A. Self-Regulatory Organization's Statement on Burden on Competition
The proposed rule change does not impose any burden on competition that is not necessary or appropriate in furtherance of the purposes of the Act.
B. Self-Regulatory Organization's Statement on Comments on the Proposed Rule Change Received From Members, Participants or Others
The Exchange has not solicited, and does not intend to solicit, comments on this proposed rule change. The Exchange has not received any unsolicited written comments from members, participants or others.
II. Date of Effectiveness of the Proposed Rule Change and Timing for Commission Action
Within 35 days of the date of publication of this notice in the Federal Register or within such longer period (i) as the Commission may designate up to 90 days of such date if it finds such longer period to be appropriate and publishes its reasons for so finding or (ii) as to which the Exchange consents, the Commission will:
(A) By order approve such proposed rule change; or
(B) Institute proceedings to determine whether the proposed rule change should be disapproved.
Certain aspects of this proposed rule change have been approved by the Board on July 22, 2004, and by the Exchange's stockholders on August 16, 2004. The remaining aspects of this proposed rule change are scheduled to be approved by the Board and stockholders as soon as practicable. To the extent necessary, the Exchange hereby consents to an extension of the time period specified in Section 19(b)(2) of the Act until at least thirty-five (35) days after the Exchange has filed an appropriate amendment setting forth the completion of all such action under the Certificate of Incorporation and Constitution of the Exchange with respect to this proposed rule change.
III. Solicitation of Comments
Interested persons are invited to submit written data, views, and arguments concerning the foregoing, including whether the proposed rule change is consistent with the Act. Comments may be submitted by any of the following methods:
Electronic Comments
- Use the Commission's Internet comment form (http://www.sec.gov/rules/sro.shtml); or
- Send an E-mail torule-comments@sec.gov.
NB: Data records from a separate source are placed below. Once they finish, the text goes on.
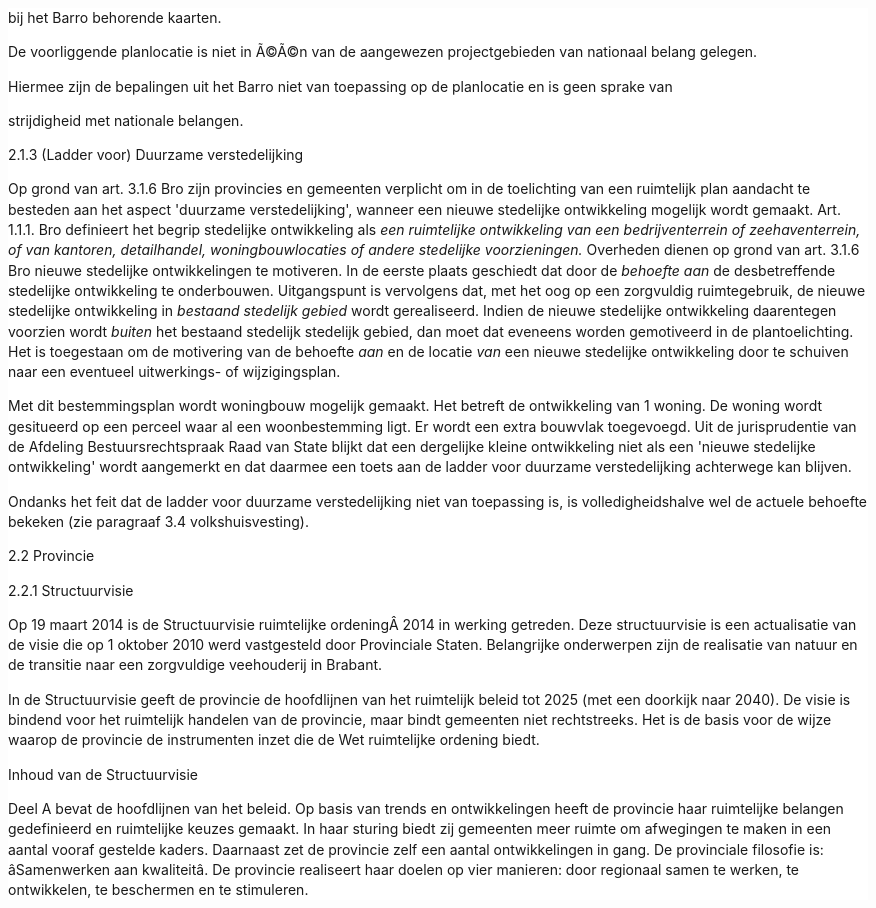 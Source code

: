 bij het Barro behorende kaarten.

De voorliggende planlocatie is niet in Ã©Ã©n van de aangewezen projectgebieden van nationaal belang gelegen.

Hiermee zijn de bepalingen uit het Barro niet van toepassing op de planlocatie en is geen sprake van

strijdigheid met nationale belangen.

2\.1\.3 (Ladder voor) Duurzame verstedelijking

Op grond van art. 3\.1\.6 Bro zijn provincies en gemeenten verplicht om in de toelichting van een ruimtelijk plan aandacht te besteden aan het aspect 'duurzame verstedelijking', wanneer een nieuwe stedelijke ontwikkeling mogelijk wordt gemaakt. Art. 1\.1\.1\. Bro definieert het begrip stedelijke ontwikkeling als *een ruimtelijke ontwikkeling van een bedrijventerrein of zeehaventerrein, of van kantoren, detailhandel, woningbouwlocaties of andere stedelijke voorzieningen.* Overheden dienen op grond van art. 3\.1\.6 Bro nieuwe stedelijke ontwikkelingen te motiveren. In de eerste plaats geschiedt dat door de *behoefte aan* de desbetreffende stedelijke ontwikkeling te onderbouwen. Uitgangspunt is vervolgens dat, met het oog op een zorgvuldig ruimtegebruik, de nieuwe stedelijke ontwikkeling in *bestaand stedelijk gebied* wordt gerealiseerd. Indien de nieuwe stedelijke ontwikkeling daarentegen voorzien wordt *buiten* het bestaand stedelijk stedelijk gebied, dan moet dat eveneens worden gemotiveerd in de plantoelichting. Het is toegestaan om de motivering van de behoefte *aan* en de locatie *van* een nieuwe stedelijke ontwikkeling door te schuiven naar een eventueel uitwerkings\- of wijzigingsplan.

Met dit bestemmingsplan wordt woningbouw mogelijk gemaakt. Het betreft de ontwikkeling van 1 woning. De woning wordt gesitueerd op een perceel waar al een woonbestemming ligt. Er wordt een extra bouwvlak toegevoegd. Uit de jurisprudentie van de Afdeling Bestuursrechtspraak Raad van State blijkt dat een dergelijke kleine ontwikkeling niet als een 'nieuwe stedelijke ontwikkeling' wordt aangemerkt en dat daarmee een toets aan de ladder voor duurzame verstedelijking achterwege kan blijven.

Ondanks het feit dat de ladder voor duurzame verstedelijking niet van toepassing is, is volledigheidshalve wel de actuele behoefte bekeken (zie paragraaf 3\.4 volkshuisvesting).

2\.2 Provincie

2\.2\.1 Structuurvisie

Op 19 maart 2014 is de Structuurvisie ruimtelijke ordeningÂ 2014 in werking getreden. Deze structuurvisie is een actualisatie van de visie die op 1 oktober 2010 werd vastgesteld door Provinciale Staten. Belangrijke onderwerpen zijn de realisatie van natuur en de transitie naar een zorgvuldige veehouderij in Brabant.

In de Structuurvisie geeft de provincie de hoofdlijnen van het ruimtelijk beleid tot 2025 (met een doorkijk naar 2040\). De visie is bindend voor het ruimtelijk handelen van de provincie, maar bindt gemeenten niet rechtstreeks. Het is de basis voor de wijze waarop de provincie de instrumenten inzet die de Wet ruimtelijke ordening biedt.

Inhoud van de Structuurvisie

Deel A bevat de hoofdlijnen van het beleid. Op basis van trends en ontwikkelingen heeft de provincie haar ruimtelijke belangen gedefinieerd en ruimtelijke keuzes gemaakt. In haar sturing biedt zij gemeenten meer ruimte om afwegingen te maken in een aantal vooraf gestelde kaders. Daarnaast zet de provincie zelf een aantal ontwikkelingen in gang. De provinciale filosofie is: âSamenwerken aan kwaliteitâ. De provincie realiseert haar doelen op vier manieren: door regionaal samen te werken, te ontwikkelen, te beschermen en te stimuleren.
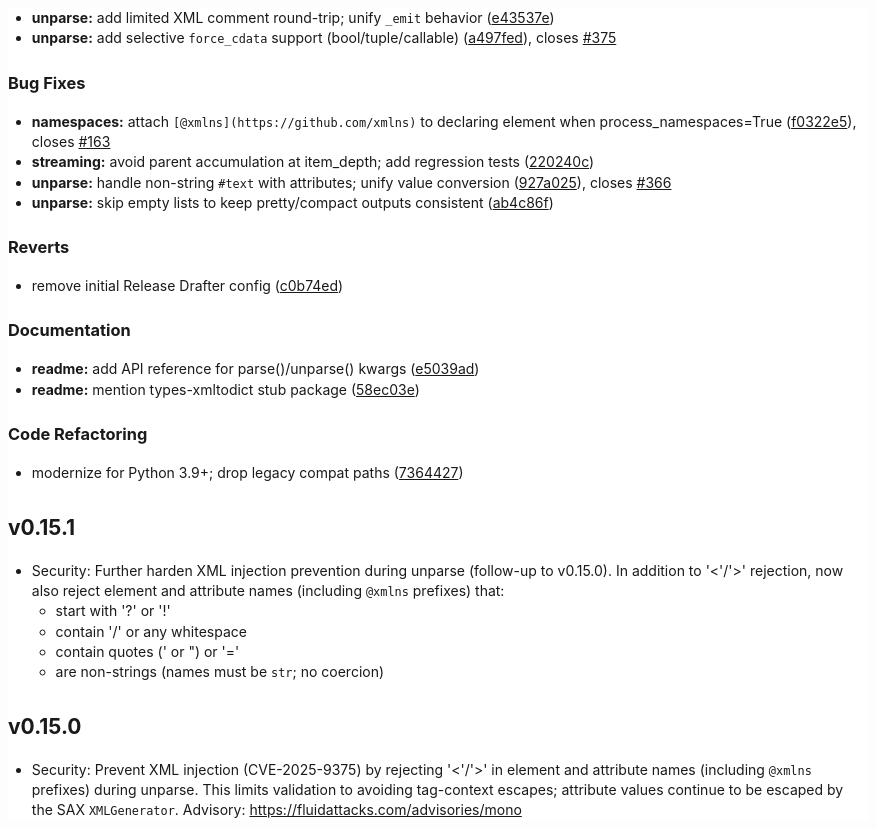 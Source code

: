 * **unparse:** add limited XML comment round-trip; unify `_emit` behavior ([e43537e](https://github.com/martinblech/xmltodict/commit/e43537eee61c20ef50f0e4242eb9223de7a6aefd))
* **unparse:** add selective `force_cdata` support (bool/tuple/callable) ([a497fed](https://github.com/martinblech/xmltodict/commit/a497fedb7d6103d68af155543ac3337a73778b19)), closes [#375](https://github.com/martinblech/xmltodict/issues/375)


### Bug Fixes

* **namespaces:** attach `[@xmlns](https://github.com/xmlns)` to declaring element when process_namespaces=True ([f0322e5](https://github.com/martinblech/xmltodict/commit/f0322e578184421693434902547f330f4f0a44c3)), closes [#163](https://github.com/martinblech/xmltodict/issues/163)
* **streaming:** avoid parent accumulation at item_depth; add regression tests ([220240c](https://github.com/martinblech/xmltodict/commit/220240c5eb2d12b75adf26cc84ec9c803ce8bb2b))
* **unparse:** handle non-string `#text` with attributes; unify value conversion ([927a025](https://github.com/martinblech/xmltodict/commit/927a025ae8a62cbb542d5caff38b29161a2096fa)), closes [#366](https://github.com/martinblech/xmltodict/issues/366)
* **unparse:** skip empty lists to keep pretty/compact outputs consistent ([ab4c86f](https://github.com/martinblech/xmltodict/commit/ab4c86fed24dc8ef0e932a524edfb01c6453ecf6))


### Reverts

* remove initial Release Drafter config ([c0b74ed](https://github.com/martinblech/xmltodict/commit/c0b74ed58f933bffd160c60a58620f672710ff7c))


### Documentation

* **readme:** add API reference for parse()/unparse() kwargs ([e5039ad](https://github.com/martinblech/xmltodict/commit/e5039ad3f5159cc45ac1d52c4aa901ca50d4c722))
* **readme:** mention types-xmltodict stub package ([58ec03e](https://github.com/martinblech/xmltodict/commit/58ec03e6d94f17ed359742d9ce2f99e796669694))


### Code Refactoring

* modernize for Python 3.9+; drop legacy compat paths ([7364427](https://github.com/martinblech/xmltodict/commit/7364427c86c62f55ad4c2dce96df6761da69c354))

## v0.15.1
* Security: Further harden XML injection prevention during unparse (follow-up to
  v0.15.0). In addition to '<'/'>' rejection, now also reject element and
  attribute names (including `@xmlns` prefixes) that:
  - start with '?' or '!'
  - contain '/' or any whitespace
  - contain quotes (' or ") or '='
  - are non-strings (names must be `str`; no coercion)

## v0.15.0
* Security: Prevent XML injection (CVE-2025-9375) by rejecting '<'/'>' in
  element and attribute names (including `@xmlns` prefixes) during unparse.
  This limits validation to avoiding tag-context escapes; attribute values
  continue to be escaped by the SAX `XMLGenerator`.
  Advisory: https://fluidattacks.com/advisories/mono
Please include File No. SR-ISE-2004-29 on the subject line.
Paper Comments
- Send paper comments in triplicate to Jonathan G. Katz, Secretary, Securities and Exchange Commission, 450 Fifth Street, NW., Washington, DC 20549-0609.
All submissions should refer to File Number SR-ISE-2004-29. This file number should be included on the subject line if e-mail is used. To help the Commission process and review your comments more efficiently, please use only one method. The Commission will post all comments on the Commissions Internet Web site ( http://www.sec.gov/rules/sro.shtml). Copies of the submission, all subsequent amendments, all written statements with respect to the proposed rule change that are filed with the Commission, and all written communications relating to the proposed rule change between the Commission and any person, other than those that may be withheld from the public in accordance with the provisions of 5 U.S.C. 552, will be available for inspection and copying in the Commission's Public Reference Room. Copies of such filing also will be available for inspection and copying at the principal office of the ISE. All comments received will be posted without change; the Commission does not edit personal identifying information from submissions. You should submit only information that you wish to make available publicly. All submissions should refer to File Number SR-ISE-2004-29 and should be submitted by December 3, 2004.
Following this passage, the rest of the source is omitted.